What do artists see in photographs? How do they translate a photographic image into an artistic image, and can the process of translation reveal something about human perception? These questions are quite difficult to answer because there are relatively few examples of artworks which can be paired directly with closely corresponding photographic images.
In a recent research paper I examined 31 such pairs created by well-known artists, using a mathematical technique called Fourier analysis to study the range of details present in the photographs and artworks, from the coarsest detail to the finest. Results revealed that there are consistent differences between the photographic and artistic versions of each scene. Although the artists transferred much of the detail in the photographs to their work, my analysis showed that the range of detail present in each artwork is narrower than that present in the corresponding photograph.
The paper explored possible explanations for the differences between photographs and artworks. Research in computer vision shows that edge-finding is a crucial first step in making sense of visual images. Perceptual experiments also indicate that the human visual system searches for the edges and contours which define the boundaries of surfaces and objects in images . So it may be the case that artists augment the natural edge-finding process by omitting fine-scale details which are considered less important, but preserving details which define the edges of surfaces and objects. ‘Artistic filters’ available in applications such as Photoshop apply just this kind of manipulation to photographic images.
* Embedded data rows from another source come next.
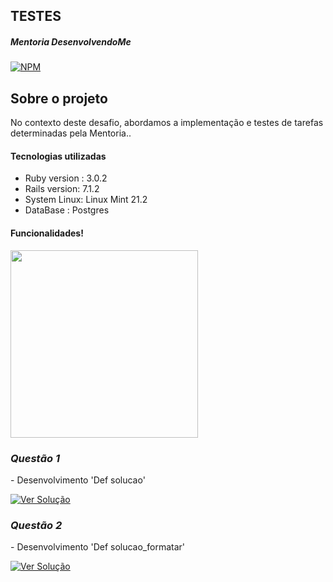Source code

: ## TESTES

##### Mentoria DesenvolvendoMe 
[![NPM](https://img.shields.io/npm/l/react)](https://github.com/AngeloSouza1/Mentorship_Project/blob/develop/LICENSE)

## Sobre o projeto
No contexto deste desafio, abordamos a implementação e testes de tarefas determinadas pela Mentoria..<br>

#### Tecnologias utilizadas
- Ruby version : 3.0.2 
- Rails version: 7.1.2
- System Linux:  Linux Mint 21.2
- DataBase : Postgres


#### Funcionalidades!
<a href="https://videoapi-muybridge.vimeocdn.com/animated-thumbnails/image/a1f5c237-479b-45ee-93ce-825ca0123d3e.gif?ClientID=vimeo-core-prod&Date=1704051779&Signature=01f13c30a71f452248a781454fcfb48843b097b4">
  <img src="https://videoapi-muybridge.vimeocdn.com/animated-thumbnails/image/a1f5c237-479b-45ee-93ce-825ca0123d3e.gif?ClientID=vimeo-core-prod&Date=1704051779&Signature=01f13c30a71f452248a781454fcfb48843b097b4" width="300">
</a>



### *Questão 1*
 <p align="left"> 
 - Desenvolvimento 'Def solucao'
</p>
<p> 
   <a href="https://github.com/AngeloSouza1/TT3/issues/2">
       <img src="https://img.shields.io/badge/Ver%20Solução-darkblue" alt="Ver Solução">
    </a>

### *Questão 2*
 <p align="left"> 
 - Desenvolvimento 'Def solucao_formatar'
</p>
<p> 
   <a href="https://github.com/AngeloSouza1/TT3/issues/4">
       <img src="https://img.shields.io/badge/Ver%20Solução-darkblue" alt="Ver Solução">
    </a>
As a test, two such filters were applied to the photographs studied in the research, and Fourier analysis was applied to the filtered images. Results showed that the filters changed image content in a way which is similar to the changes measured in the artworks. The images on the right show a photograph of an outdoor scene, with two versions of it created by artistic filters, which demonstrates the effect of the filtering.
The filters produce aesthetically pleasing ‘artistic’ effects, perhaps because they smooth out details while preserving the important edge structure of the image in the same general way as artists.
Of course, image filters take no account of composition, meaning, tonal and chromatic balance and so on, all of which contribute to aesthetic effects and depend on the skill and judgement of the artist. So it cannot seriously be claimed that artistic filters can replace artists. But some the filters may capture at least a small part of the artistic process.